* What you should do: Make an exact copy of the records that follow, with each picture omitted.

--- START ---

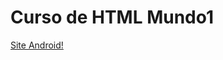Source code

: # Curso de HTML Mundo1
<a href="https://eric-antonio.github.io/Curso-de-HTML-Mundo1/Aulas/Mundo%202/site%20android/index.html">Site Android!</a>
 

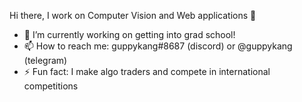 Hi there, I work on Computer Vision and Web applications 👋

- 🔭 I’m currently working on getting into grad school!
- 📫 How to reach me: guppykang#8687 (discord) or @guppykang (telegram)
- ⚡ Fun fact: I make algo traders and compete in international competitions
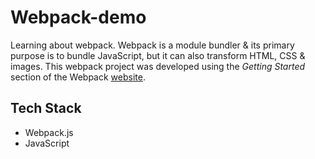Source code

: # Webpack-demo

Learning about webpack. Webpack is a module bundler & its primary purpose is to bundle JavaScript, but it can also transform HTML, CSS & images. This webpack project was developed using the *Getting Started* section of the Webpack [website](https://webpack.js.org/guides/getting-started/).

## Tech Stack
- Webpack.js
- JavaScript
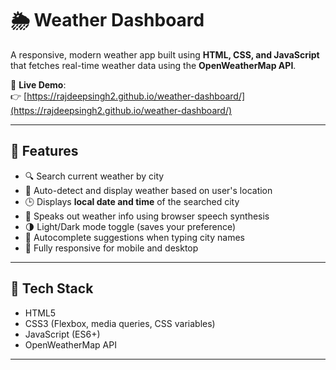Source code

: # 🌦️ Weather Dashboard

A responsive, modern weather app built using **HTML, CSS, and JavaScript** that fetches real-time weather data using the **OpenWeatherMap API**.

🔗 **Live Demo**:  
👉 [https://rajdeepsingh2.github.io/weather-dashboard/](https://rajdeepsingh2.github.io/weather-dashboard/)

---

## 📌 Features

- 🔍 Search current weather by city
- 📍 Auto-detect and display weather based on user's location
- 🕒 Displays **local date and time** of the searched city
- 🎤 Speaks out weather info using browser speech synthesis
- 🌗 Light/Dark mode toggle (saves your preference)
- 🧠 Autocomplete suggestions when typing city names
- 📱 Fully responsive for mobile and desktop

---

## 🧪 Tech Stack

- HTML5
- CSS3 (Flexbox, media queries, CSS variables)
- JavaScript (ES6+)
- OpenWeatherMap API

---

--- END ---

* Reply:
Source code

: # Curso de HTML Mundo1
<a href="https://eric-antonio.github.io/Curso-de-HTML-Mundo1/Aulas/Mundo%202/site%20android/index.html">Site Android!</a>
 

 Hi there, I work on Computer Vision and Web applications 👋

- 🔭 I’m currently working on getting into grad school!
- 📫 How to reach me: guppykang#8687 (discord) or @guppykang (telegram)
- ⚡ Fun fact: I make algo traders and compete in international competitions
Source code

: # Webpack-demo

Learning about webpack. Webpack is a module bundler & its primary purpose is to bundle JavaScript, but it can also transform HTML, CSS & images. This webpack project was developed using the *Getting Started* section of the Webpack [website](https://webpack.js.org/guides/getting-started/).

## Tech Stack
- Webpack.js
- JavaScript
Source code

: # 🌦️ Weather Dashboard

A responsive, modern weather app built using **HTML, CSS, and JavaScript** that fetches real-time weather data using the **OpenWeatherMap API**.

🔗 **Live Demo**:  
👉 [https://rajdeepsingh2.github.io/weather-dashboard/](https://rajdeepsingh2.github.io/weather-dashboard/)

---

## 📌 Features

- 🔍 Search current weather by city
- 📍 Auto-detect and display weather based on user's location
- 🕒 Displays **local date and time** of the searched city
- 🎤 Speaks out weather info using browser speech synthesis
- 🌗 Light/Dark mode toggle (saves your preference)
- 🧠 Autocomplete suggestions when typing city names
- 📱 Fully responsive for mobile and desktop

---

## 🧪 Tech Stack

- HTML5
- CSS3 (Flexbox, media queries, CSS variables)
- JavaScript (ES6+)
- OpenWeatherMap API

---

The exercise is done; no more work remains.